The summer has been so humid and wet that the corn is two weeks behind in ripening and most of the tomatoes rotted green on the vine. The weather for this week was announced alongside a cartoon portraying a young girl swimming in green waters and a replica of Jaws circling round underneath her. At this moment, it is only 5:30 in the afternoon, but there is less light than at 9:30 immediately after sunset, and gusts of wind, some raging at a good 60 kms/hr, promise first another downpour, then more sun, then another rainfall, sun again.  I had promised myself to iron clothes and study French this afternoon, but both Salomé and I are limp as dishrags.

So instead I sit here writing this and eating popcorn while she sleeps, too beat to move after nothing but a very short walk.

Is this the way the world ends, not with a bang but in a fierce gust of wind (to paraphrase T.S. Elliot) or a financial downslide? It certainly is a thought I have had all week as the stock markets trembled and plunged and the most powerful country in the world showed its clay feet and hid its face as its credit rating went from AAA to just AA.  Internet is certainly jam-packed with predictions: the world is coming to an end, the world the way we know it, on the 21st of December 2012. Is that possibly true? But of course it is! The world as we know it is coming to an end but not in 510 days as predicted, but rather every second of every minute of every hour of every day.
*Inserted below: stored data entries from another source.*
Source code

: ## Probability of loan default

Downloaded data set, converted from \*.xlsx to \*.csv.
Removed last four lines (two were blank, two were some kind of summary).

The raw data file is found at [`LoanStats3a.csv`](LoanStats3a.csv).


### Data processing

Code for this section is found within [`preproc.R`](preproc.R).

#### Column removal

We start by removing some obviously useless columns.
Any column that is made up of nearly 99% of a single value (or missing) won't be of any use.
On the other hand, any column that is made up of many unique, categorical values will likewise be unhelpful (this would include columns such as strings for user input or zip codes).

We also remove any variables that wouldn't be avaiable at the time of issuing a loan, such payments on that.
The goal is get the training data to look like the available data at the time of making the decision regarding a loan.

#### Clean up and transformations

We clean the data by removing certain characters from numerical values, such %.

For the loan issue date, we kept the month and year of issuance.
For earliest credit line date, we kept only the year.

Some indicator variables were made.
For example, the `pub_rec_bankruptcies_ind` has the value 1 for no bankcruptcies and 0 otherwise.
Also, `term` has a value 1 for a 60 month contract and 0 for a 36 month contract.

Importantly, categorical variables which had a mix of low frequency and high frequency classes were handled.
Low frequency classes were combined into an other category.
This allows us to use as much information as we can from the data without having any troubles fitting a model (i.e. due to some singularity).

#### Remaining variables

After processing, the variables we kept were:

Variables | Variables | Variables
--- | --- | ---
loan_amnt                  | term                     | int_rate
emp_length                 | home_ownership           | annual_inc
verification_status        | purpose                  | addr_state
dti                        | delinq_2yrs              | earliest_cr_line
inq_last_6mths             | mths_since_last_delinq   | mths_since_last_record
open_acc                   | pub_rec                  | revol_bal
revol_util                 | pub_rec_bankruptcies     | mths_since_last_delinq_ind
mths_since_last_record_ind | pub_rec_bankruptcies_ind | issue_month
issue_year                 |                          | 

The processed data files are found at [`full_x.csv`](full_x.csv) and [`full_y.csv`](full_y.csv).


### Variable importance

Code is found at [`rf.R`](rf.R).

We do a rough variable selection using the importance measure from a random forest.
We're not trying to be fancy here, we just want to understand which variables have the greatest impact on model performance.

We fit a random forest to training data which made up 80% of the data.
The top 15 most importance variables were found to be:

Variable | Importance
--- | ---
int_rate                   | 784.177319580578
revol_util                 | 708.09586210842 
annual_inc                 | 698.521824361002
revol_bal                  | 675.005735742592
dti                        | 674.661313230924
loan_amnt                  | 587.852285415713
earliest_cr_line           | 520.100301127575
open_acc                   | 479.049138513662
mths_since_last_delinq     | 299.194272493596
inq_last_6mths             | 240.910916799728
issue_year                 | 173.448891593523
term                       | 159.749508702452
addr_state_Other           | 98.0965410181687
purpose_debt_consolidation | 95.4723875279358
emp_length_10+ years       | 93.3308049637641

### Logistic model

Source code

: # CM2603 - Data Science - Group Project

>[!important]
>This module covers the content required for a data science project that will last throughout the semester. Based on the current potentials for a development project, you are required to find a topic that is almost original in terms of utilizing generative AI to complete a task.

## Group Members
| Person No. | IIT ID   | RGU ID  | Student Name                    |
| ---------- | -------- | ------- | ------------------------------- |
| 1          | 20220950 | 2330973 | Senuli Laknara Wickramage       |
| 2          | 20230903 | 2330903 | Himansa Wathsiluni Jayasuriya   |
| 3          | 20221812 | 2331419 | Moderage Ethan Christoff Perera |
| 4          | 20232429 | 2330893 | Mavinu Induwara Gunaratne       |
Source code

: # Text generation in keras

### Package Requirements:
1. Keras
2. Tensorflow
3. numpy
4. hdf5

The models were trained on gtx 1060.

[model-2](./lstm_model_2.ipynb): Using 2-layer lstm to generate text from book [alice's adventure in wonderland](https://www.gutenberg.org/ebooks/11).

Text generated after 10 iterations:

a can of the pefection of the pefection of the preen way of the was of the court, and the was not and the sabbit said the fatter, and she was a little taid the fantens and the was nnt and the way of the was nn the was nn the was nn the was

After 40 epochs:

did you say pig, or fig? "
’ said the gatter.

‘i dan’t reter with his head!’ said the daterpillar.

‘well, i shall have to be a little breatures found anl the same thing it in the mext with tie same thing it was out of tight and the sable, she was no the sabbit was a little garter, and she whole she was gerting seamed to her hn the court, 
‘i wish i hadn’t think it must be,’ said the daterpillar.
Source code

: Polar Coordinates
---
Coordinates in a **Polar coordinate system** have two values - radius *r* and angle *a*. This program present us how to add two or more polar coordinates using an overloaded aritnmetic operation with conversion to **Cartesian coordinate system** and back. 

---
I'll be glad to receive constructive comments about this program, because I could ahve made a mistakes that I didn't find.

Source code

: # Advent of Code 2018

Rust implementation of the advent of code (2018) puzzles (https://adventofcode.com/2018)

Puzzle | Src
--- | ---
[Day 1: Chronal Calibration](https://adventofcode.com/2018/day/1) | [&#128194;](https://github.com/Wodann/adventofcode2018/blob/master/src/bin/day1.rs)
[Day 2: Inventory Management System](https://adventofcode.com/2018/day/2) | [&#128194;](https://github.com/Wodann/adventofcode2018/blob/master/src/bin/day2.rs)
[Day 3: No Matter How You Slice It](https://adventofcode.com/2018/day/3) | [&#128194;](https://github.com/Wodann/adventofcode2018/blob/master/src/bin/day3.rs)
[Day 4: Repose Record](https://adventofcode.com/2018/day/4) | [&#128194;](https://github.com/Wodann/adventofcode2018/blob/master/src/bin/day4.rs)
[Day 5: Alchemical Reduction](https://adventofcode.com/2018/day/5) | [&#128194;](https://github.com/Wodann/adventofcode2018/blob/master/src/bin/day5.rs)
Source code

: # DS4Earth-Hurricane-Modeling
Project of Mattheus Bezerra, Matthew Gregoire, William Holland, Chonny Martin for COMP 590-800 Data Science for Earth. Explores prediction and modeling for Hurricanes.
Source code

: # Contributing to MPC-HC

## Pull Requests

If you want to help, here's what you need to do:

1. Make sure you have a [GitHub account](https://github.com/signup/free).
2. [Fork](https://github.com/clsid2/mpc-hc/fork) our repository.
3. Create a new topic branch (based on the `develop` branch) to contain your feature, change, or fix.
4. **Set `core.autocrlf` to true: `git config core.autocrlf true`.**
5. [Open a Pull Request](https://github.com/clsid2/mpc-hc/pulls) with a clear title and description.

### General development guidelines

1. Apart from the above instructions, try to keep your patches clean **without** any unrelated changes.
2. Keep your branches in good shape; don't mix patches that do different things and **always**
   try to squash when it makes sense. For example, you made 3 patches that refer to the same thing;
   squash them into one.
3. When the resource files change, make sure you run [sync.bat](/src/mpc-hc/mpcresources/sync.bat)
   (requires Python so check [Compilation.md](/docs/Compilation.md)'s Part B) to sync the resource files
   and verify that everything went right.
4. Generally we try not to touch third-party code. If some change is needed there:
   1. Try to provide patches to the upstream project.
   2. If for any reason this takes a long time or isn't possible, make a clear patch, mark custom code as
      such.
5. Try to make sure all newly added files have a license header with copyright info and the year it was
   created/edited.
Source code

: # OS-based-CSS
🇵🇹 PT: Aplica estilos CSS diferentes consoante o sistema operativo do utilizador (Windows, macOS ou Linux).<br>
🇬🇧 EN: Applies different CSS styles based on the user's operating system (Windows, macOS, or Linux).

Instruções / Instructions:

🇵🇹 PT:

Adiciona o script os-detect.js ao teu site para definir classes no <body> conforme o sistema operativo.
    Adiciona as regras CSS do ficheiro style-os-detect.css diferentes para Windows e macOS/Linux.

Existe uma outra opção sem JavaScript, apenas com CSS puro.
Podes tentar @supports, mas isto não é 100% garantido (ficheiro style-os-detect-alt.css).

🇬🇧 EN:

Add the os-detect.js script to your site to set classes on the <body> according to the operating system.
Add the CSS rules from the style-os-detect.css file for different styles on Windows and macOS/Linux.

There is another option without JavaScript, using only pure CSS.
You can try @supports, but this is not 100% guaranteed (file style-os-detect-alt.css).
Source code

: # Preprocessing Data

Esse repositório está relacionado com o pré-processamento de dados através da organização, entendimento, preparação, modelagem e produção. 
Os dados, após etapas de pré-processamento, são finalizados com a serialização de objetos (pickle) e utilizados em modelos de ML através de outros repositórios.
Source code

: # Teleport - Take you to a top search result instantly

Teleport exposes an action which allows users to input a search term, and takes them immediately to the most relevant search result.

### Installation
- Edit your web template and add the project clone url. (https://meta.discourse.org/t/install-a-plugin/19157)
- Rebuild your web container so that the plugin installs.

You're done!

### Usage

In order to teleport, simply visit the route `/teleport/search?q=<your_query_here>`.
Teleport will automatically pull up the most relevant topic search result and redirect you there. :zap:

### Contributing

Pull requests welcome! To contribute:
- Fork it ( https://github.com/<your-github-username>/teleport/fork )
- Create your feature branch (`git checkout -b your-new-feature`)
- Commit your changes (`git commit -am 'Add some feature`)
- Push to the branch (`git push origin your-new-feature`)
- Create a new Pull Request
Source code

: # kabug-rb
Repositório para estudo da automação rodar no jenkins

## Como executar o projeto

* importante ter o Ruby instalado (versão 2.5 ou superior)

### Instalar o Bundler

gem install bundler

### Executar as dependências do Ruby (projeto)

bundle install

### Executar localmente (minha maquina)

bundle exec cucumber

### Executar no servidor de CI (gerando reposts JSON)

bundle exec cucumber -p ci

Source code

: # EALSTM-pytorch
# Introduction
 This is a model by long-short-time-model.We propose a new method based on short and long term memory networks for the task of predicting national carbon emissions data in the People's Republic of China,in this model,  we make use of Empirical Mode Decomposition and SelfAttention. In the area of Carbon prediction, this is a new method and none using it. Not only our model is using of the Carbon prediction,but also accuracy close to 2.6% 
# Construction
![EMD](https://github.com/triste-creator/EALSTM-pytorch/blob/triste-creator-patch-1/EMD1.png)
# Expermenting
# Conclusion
As a matter of fact, the world as we know it can’t be known: we can’t know it because the moment we believe we do, it has already changed: what we believe we contemplated only a nano second ago, is no longer there, it has vanished, changed, never again to be the same as it never was the same before. Every leaf, every inch of highway, every lamppost, each ear of corn or clump of grapes, the fingers that hit the keyboard, the keyboard itself… gone, changing, flowing, never the same: what we see no longer is, it is gone before it is registered on the ever changing, shifting neurons in our brains.

The world as I knew it when I was one or three or fifteen or thirty two has come to an end. It would be better even to say: “The world as we can never know it is always ending; there is no perceivable difference between beginning and end.” There is no difference between the memory of my childhood or adolescence and the movie I just watched on the DVD, they are both unreal, stories told in images in an attempt to capture what is impossible to grasp.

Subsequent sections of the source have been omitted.